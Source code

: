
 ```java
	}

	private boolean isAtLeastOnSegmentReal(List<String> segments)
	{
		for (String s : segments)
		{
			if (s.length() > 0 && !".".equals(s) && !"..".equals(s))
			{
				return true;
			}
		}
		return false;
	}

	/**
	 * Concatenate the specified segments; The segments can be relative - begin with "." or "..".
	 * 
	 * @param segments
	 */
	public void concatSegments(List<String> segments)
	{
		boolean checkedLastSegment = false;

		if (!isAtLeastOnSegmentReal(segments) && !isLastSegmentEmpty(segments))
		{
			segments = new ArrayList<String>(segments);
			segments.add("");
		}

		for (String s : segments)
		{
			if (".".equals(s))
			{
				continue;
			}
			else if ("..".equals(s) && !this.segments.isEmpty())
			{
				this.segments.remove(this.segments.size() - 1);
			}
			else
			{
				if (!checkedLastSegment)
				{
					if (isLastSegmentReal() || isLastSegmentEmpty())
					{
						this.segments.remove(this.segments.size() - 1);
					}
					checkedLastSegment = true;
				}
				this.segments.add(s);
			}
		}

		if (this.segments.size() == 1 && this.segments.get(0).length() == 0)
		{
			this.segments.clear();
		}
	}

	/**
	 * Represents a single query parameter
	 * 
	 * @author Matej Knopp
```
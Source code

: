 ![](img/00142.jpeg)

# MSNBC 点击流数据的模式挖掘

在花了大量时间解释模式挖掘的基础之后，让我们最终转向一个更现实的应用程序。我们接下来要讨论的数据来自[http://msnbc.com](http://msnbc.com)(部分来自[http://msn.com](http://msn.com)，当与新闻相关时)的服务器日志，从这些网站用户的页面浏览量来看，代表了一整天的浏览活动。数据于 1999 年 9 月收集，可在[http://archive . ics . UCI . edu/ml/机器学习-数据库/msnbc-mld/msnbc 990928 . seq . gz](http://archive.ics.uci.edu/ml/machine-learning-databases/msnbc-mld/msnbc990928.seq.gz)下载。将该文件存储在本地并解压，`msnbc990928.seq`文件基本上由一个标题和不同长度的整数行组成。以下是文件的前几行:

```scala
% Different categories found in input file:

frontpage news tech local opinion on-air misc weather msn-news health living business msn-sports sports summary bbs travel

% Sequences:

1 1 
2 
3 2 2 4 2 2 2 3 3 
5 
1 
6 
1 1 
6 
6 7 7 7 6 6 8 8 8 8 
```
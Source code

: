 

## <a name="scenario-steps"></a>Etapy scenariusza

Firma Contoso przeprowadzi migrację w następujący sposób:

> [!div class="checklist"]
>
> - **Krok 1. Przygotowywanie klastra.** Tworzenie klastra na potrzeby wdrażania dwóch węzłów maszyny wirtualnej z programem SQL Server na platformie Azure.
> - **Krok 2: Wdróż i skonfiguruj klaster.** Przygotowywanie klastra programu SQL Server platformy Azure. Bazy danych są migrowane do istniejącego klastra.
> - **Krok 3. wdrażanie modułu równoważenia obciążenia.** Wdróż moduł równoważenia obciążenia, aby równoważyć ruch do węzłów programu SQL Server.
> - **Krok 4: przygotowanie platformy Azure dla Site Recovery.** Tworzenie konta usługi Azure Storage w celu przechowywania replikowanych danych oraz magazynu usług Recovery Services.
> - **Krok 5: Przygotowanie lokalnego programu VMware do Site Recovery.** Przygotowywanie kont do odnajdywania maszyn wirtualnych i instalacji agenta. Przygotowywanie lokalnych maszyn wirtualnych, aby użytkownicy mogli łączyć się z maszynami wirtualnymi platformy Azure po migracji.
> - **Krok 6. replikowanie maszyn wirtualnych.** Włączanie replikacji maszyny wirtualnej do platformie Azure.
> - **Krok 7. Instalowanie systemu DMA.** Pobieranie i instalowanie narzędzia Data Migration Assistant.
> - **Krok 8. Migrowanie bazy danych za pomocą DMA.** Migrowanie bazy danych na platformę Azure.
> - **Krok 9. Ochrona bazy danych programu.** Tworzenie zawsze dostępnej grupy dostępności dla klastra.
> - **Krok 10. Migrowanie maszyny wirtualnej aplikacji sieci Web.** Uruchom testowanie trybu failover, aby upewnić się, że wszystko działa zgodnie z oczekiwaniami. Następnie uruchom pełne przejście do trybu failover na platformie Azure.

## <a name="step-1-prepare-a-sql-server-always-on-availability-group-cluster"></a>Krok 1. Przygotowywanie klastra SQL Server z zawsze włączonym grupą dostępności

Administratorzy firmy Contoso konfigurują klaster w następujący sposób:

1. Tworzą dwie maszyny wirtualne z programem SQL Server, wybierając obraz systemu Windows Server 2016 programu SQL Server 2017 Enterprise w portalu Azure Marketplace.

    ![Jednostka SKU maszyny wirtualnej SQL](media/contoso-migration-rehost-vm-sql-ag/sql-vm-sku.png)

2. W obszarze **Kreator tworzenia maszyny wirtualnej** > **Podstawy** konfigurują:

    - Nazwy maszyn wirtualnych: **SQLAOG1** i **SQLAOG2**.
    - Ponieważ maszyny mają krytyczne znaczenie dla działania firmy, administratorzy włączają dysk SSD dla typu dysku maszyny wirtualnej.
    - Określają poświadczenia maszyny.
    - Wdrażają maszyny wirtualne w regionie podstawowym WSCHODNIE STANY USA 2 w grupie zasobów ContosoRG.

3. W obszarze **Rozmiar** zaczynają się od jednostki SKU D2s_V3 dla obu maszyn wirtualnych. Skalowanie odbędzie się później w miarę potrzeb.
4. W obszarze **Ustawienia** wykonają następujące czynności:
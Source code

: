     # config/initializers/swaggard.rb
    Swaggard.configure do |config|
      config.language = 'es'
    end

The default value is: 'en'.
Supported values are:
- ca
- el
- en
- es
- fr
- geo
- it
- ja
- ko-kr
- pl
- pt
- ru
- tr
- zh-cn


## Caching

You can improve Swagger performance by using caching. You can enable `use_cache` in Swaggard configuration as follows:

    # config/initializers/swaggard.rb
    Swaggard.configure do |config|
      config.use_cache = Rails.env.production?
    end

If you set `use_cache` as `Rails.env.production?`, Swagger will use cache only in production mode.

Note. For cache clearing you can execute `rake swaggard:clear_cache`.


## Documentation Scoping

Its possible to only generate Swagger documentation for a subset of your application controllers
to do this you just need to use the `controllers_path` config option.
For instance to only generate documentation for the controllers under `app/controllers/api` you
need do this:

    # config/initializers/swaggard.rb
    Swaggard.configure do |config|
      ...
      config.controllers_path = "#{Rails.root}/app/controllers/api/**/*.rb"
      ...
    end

==============================

→ Work required
Above are the records. Identify each line that contains the word "firmy".

→ Answer box
Administratorzy firmy Contoso konfigurują klaster w następujący sposób:
    - Ponieważ maszyny mają krytyczne znaczenie dla działania firmy, administratorzy włączają dysk SSD dla typu dysku maszyny wirtualnej.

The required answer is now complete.